On Wed, Apr 6, 2022 at 11:17 AM Will Jones <wi...@gmail.com> wrote:

> Hello,
>
> I've fleshed out the ideas in the doc in this draft PR:
> https://github.com/apache/arrow/pull/12775
>
> Feedback on the API design is still welcome.
>
> Best,
>
> Will Jones
>
> On Thu, Mar 24, 2022 at 10:25 AM Will Jones <wi...@gmail.com>
> wrote:
>
>> Antoine,
>>
>> That's a good question. I think there's a critical part that I haven't
>> articulated well in the doc yet.
>>
>> When converting from Arrow's columnar format to Rows, you have three
>> options:
>>
>> (1) Go through the record batch row-by-row
>> (2) Iterate through each column of record batch, add column value to each
>> row
>> (3) Iterate through smaller sub-batches of the record batch, and do (2)
>> on each sub batch
>>
>> The converter would do (3).

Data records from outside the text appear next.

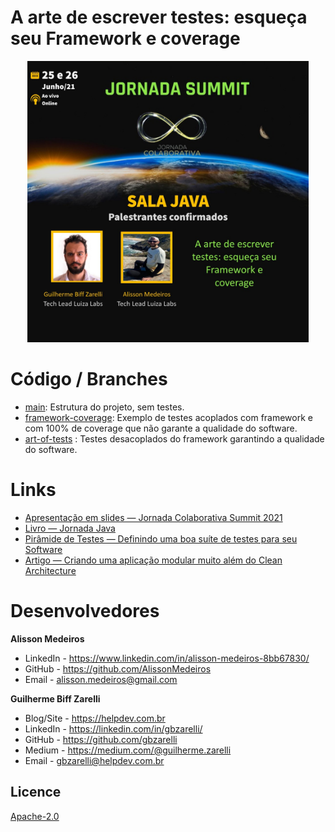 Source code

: # A arte de escrever testes: esqueça seu Framework e coverage

<p align="center">
    <img src="./images/baner.jpeg" height="450">
</p>

# Código / Branches

- [main](https://github.com/helpdeveloper/jornada-summit-java-unit-tests/tree/main): Estrutura do projeto, sem testes.
- [framework-coverage](https://github.com/helpdeveloper/jornada-summit-java-unit-tests/tree/framework-coverage): Exemplo de testes acoplados com framework e com 100% de coverage que não garante a qualidade do software.
- [art-of-tests](https://github.com/helpdeveloper/jornada-summit-java-unit-tests/tree/art-of-tests) : Testes desacoplados do framework garantindo a qualidade do software.

# Links

- [Apresentação em slides — Jornada Colaborativa Summit 2021](https://docs.google.com/presentation/d/1bZ6BFUdhomU14xmGRO2_3GHXMiRYcpvbcixr1GpR4J4/edit?usp=sharing)
- [Livro — Jornada Java](http://www.brasport.com.br/informatica-e-tecnologia/java/jornada-java/)
- [Pirâmide de Testes — Definindo uma boa suíte de testes para seu Software](https://medium.com/luizalabs/pirâmide-de-testes-definindo-uma-boa-suíte-de-testes-para-seu-software-a6864886f29b)
- [Artigo — Criando uma aplicação modular muito além do Clean Architecture](https://medium.com/luizalabs/criando-uma-aplica%C3%A7%C3%A3o-modular-muito-al%C3%A9m-do-clean-architecture-5dde3687c5d6)

# Desenvolvedores

**Alisson Medeiros**
- LinkedIn - https://www.linkedin.com/in/alisson-medeiros-8bb67830/
- GitHub - https://github.com/AlissonMedeiros
- Email - alisson.medeiros@gmail.com

**Guilherme Biff Zarelli**
- Blog/Site - https://helpdev.com.br
- LinkedIn - https://linkedin.com/in/gbzarelli/
- GitHub - https://github.com/gbzarelli
- Medium - https://medium.com/@guilherme.zarelli
- Email - gbzarelli@helpdev.com.br

## Licence

[Apache-2.0](https://choosealicense.com/licenses/apache-2.0/)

In cases I've heard of seems to be the most
>> performant, though I would welcome others' opinions on that. I imagine
>> there are some "memory locality" benefits, though I am no expert on that.
>>
>> This is most apparent when you look at the following two methods:
>>
>> template<T>
>> class ToRowConverter<T> {
>>     // This is implemented by subclass
>>     virtual arrow::Result<std::vector<T>>
>> Convert(std::shared_ptr<arrow::RecordBatch> batch);
>>    /// This derived
>>     arrow::Result<std::vector<T>>
>> RecordBatchToRows(std::shared_ptr<arrow::RecordBatch> batch, size_t
>> batch_size);
>> }
>>
>> The idea here is that RecordBatchToRows() will convert in smaller slices
>> dictated by batch_size. A Record Batch with 2 million rows might be
>> converted 10,000 rows at a time.
>>
>> I'm going to update the doc to make that clearer, but does what I
>> described above seem sensible?
>>
>> Best,
>> Will Jones
>>
>>
>>
>> On Thu, Mar 24, 2022 at 9:47 AM Antoine Pitrou <an...@python.org>
>> wrote:
>>
>>>
>>> Hello Will,
>>>
>>> So the added value would simply be the automatic definition of
>>> iterator-returning methods? Or am I missing something?
>>>
>>> Regards
>>>
>>> Antoine.
>>>
>>>
>>> Le 23/03/2022 à 19:36, Will Jones a écrit :
>>> > Hello Arrow devs,
>>> >
>>> > I recently created ARROW-16006 [1] ("Helpers for converting between
>>> rows
>>> > and Arrow objects"), and would appreciate feedback. It's meant for
>>> > conversion from arbitrary schemas, whereas the existing C++ examples
>>> > demonstrate fixed schemas (that is, known at compile-time).
>>> >
>>> > If you have implemented conversion between Arrow and a row-based data
>>> > structures in C++ (or tried to): Would these helpers work for your use
>>> > case? There is an associated draft design doc linked in the issue [2],
>>> > which is open to comments.
>>> >
>>> > Thanks,
>>> >
>>> > Will Jones
>>> >
>>> > [1] https://issues.apache.org/jira/browse/ARROW-16006
>>> > [2]
>>> >
>>> https://docs.google.com/document/d/174tldmQLMCvOtjxGtFPeoLBefyE1x26_xntwfSzDXFA/edit?usp=sharing
>>> >
>>>
>>